Housenick Park (and the adjacent Archibald Johnston Conservation Area, operated jointly with Housenick Park as a single public amenity) is a paradise for birders. Scores of species either fly over or make seasonal or permanent homes within the park’s boundaries. Other Pennsylvania wildlife is abundant and protected. Its herd of deer and their nesting places are in plain sight. Groundhogs, squirrels, chipmunks, and foxes roam at will. The estate’s paved roads remain as part of the park’s trail system and are accessible to walkers and wheelchair users alike.
One of Johnston’s great contributions to the city of Bethlehem was the dedication of Saucon Park, a great example of an active, mixed-use public park situated along a creek. Bethlehem Township’s Housenick Park, however, has few of the traditional park amenities, with no pool, play equipment, barbecue grills, or sports fields. It’s a passive park with trails leading from the new parking lot to the family’s former home and beyond.
The Johnston estate, known as Camel’s Hump Farm, was put together through the purchase of many individual parcels of land in the late 1910s and beginning of the 1920s. Johnston commissioned an architect to design a large home on a bluff overlooking Monocacy Creek to take advantage of the views the location afforded. He and his wife Estelle moved into their new 6,000-square-foot home in 1923. Over the next 25 years, he made significant changes to the property, including homes for his daughter and son, stone retaining walls along the creek, lime kilns, a boat house and launches, a spring and pump house, several bridges, and a system of paved roads.
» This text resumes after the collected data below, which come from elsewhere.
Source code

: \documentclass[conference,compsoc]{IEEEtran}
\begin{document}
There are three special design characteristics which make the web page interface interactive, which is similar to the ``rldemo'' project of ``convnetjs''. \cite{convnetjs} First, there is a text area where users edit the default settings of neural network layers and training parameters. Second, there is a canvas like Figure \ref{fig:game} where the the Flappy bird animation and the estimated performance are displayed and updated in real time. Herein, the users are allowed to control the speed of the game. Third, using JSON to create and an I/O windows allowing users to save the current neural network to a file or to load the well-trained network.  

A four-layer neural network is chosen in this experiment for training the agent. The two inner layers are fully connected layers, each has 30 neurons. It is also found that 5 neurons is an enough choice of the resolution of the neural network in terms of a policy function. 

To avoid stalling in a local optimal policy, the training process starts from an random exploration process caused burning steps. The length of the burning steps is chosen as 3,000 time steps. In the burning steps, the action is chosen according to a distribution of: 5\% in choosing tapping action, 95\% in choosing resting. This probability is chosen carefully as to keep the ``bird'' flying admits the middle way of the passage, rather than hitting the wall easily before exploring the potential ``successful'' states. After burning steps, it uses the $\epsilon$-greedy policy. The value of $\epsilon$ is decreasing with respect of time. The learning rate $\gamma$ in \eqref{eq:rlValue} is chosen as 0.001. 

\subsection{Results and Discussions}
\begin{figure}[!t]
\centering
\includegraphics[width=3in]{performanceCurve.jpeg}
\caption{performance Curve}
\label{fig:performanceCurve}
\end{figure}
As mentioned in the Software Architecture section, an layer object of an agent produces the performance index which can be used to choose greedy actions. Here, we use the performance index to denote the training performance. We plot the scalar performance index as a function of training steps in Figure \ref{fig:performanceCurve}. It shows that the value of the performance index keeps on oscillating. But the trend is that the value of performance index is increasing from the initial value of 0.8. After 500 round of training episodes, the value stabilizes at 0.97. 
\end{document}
Property owners in pre-World War II America were far freer to change the land and water under their care than is possible today. The modifications Johnston made to the banks of Monocacy Creek, legally “waters of the Commonwealth” and one of fewer than 60 limestone streams in Pennsylvania, included significant alterations to the course and beds of the creek. In the years during the Great Depression, his industriousness and wealth provided employment to scores of local masons, carpenters, and contractors during the dark years of the Depression.
Since Johnston’s time, many departments of Commonwealth of Pennsylvania, especially the DCNR and DEP, have recognized the importance of shared resources. More importantly, when possible, they have worked with local governments to make places like Housenick Park safe, accessible spaces to appreciate the beauty of nature.
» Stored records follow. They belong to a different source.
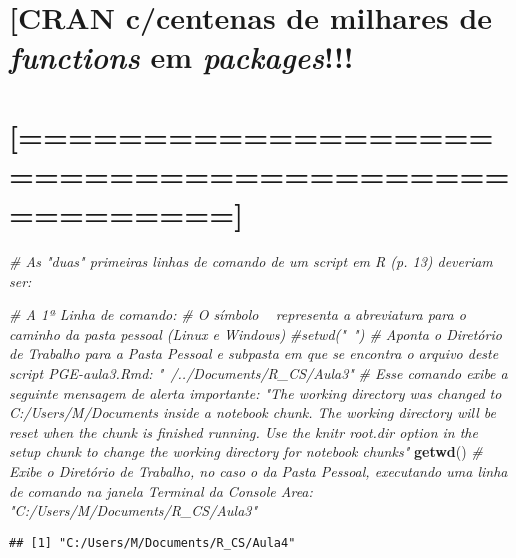 \documentclass[]{article}
\newenvironment{Shaded}{\begin{snugshade}}{\end{snugshade}}
\newcommand{\KeywordTok}[1]{\textcolor[rgb]{0.13,0.29,0.53}{\textbf{#1}}}
\newcommand{\CommentTok}[1]{\textcolor[rgb]{0.56,0.35,0.01}{\textit{#1}}}
\newcommand{\NormalTok}[1]{#1}
\begin{document}
\section{\texorpdfstring{{[}CRAN c/centenas de milhares de
\emph{functions} em
\emph{packages}!!!}{{[}CRAN c/centenas de milhares de functions em packages!!!}}\label{cran-ccentenas-de-milhares-de-functions-em-packages}

\section{{[}================================================{]}}\label{section-1}

\begin{Shaded}
\begin{Highlighting}[]
\CommentTok{# As "duas" primeiras linhas de comando de um script em R (p. 13) deveriam ser:}

\CommentTok{# A 1ª Linha de comando:}
\CommentTok{# O símbolo ~ representa a abreviatura para o caminho da pasta pessoal (Linux e Windows)}
\CommentTok{#setwd("~") # Aponta o Diretório de Trabalho para a Pasta Pessoal e subpasta em que se encontra o arquivo deste script PGE-aula3.Rmd: "~/../Documents/R_CS/Aula3"}
\CommentTok{# Esse comando exibe a seguinte mensagem de alerta importante: "The working directory was changed to C:/Users/M/Documents inside a notebook chunk. The working directory will be reset when the chunk is finished running. Use the knitr root.dir option in the setup chunk to change the working directory for notebook chunks"}
\KeywordTok{getwd}\NormalTok{()    }\CommentTok{# Exibe  o Diretório de Trabalho, no caso o da Pasta Pessoal, executando uma linha de comando na janela Terminal da Console Area: "C:/Users/M/Documents/R_CS/Aula3"}
\end{Highlighting}
\end{Shaded}

\begin{verbatim}
## [1] "C:/Users/M/Documents/R_CS/Aula4"
\end{verbatim}
\end{document}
Housenick Park is worthy of a walk every month of the year. The Monocacy runs clear and cold in winter. The upstream snowmelts and storm runoff in spring and summer cleanse the creek and provide a soft undercurrent of sound, punctuated by the call of redtail hawks circling overhead. In fall, the trails are covered with leaves from the now-mature trees planted by Johnston as part of the estate’s master horticultural plan in the 1920s. I’m grateful to Janet Johnston Housenick and William D. Housenick for their gifts of this land to the people of the Lehigh Valley to enjoy now and into the future.
The park is testimony to a basic truth: nature is greater than humanity’s attempts to alter it. Johnston attempted to bend nature to do his will. He redirected and walled the waters. He graded and paved the soil. He built buildings and bridges on a scale both grand and small. His passion for architecture, engineering, and farming ended with his death, and nature began to reclaim its own. The gentle power of nature is on view from dawn to dusk every day at Housenick Park.